Your objective:
Copy out each line of the listing below in which the string "WriteLine" occurs.

Given records:
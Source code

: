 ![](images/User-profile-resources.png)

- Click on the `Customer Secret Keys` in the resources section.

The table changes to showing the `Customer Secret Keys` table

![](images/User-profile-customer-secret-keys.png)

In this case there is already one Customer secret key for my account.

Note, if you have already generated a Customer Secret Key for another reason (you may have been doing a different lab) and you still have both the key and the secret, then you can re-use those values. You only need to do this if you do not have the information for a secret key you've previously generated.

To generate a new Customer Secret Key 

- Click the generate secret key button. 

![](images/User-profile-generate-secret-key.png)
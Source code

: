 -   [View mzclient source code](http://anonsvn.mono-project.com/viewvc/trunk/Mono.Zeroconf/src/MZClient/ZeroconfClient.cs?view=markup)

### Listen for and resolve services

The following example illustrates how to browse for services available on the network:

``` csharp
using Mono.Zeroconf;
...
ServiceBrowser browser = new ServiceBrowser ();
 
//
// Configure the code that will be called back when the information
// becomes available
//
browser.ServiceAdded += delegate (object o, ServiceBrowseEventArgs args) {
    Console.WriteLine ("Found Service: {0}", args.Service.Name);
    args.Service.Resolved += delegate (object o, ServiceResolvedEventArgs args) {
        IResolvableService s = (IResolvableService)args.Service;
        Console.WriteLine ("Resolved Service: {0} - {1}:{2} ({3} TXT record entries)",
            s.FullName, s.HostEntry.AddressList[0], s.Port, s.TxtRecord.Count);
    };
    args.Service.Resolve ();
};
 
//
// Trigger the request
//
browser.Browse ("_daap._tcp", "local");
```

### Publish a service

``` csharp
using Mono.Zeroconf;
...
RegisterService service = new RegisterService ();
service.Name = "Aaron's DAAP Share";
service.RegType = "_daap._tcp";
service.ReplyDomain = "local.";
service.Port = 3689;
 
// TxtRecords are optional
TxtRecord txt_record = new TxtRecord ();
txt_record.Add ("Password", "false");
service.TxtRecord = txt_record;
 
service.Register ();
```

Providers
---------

Response:
    Console.WriteLine ("Found Service: {0}", args.Service.Name);
        Console.WriteLine ("Resolved Service: {0} - {1}:{2} ({3} TXT record entries)",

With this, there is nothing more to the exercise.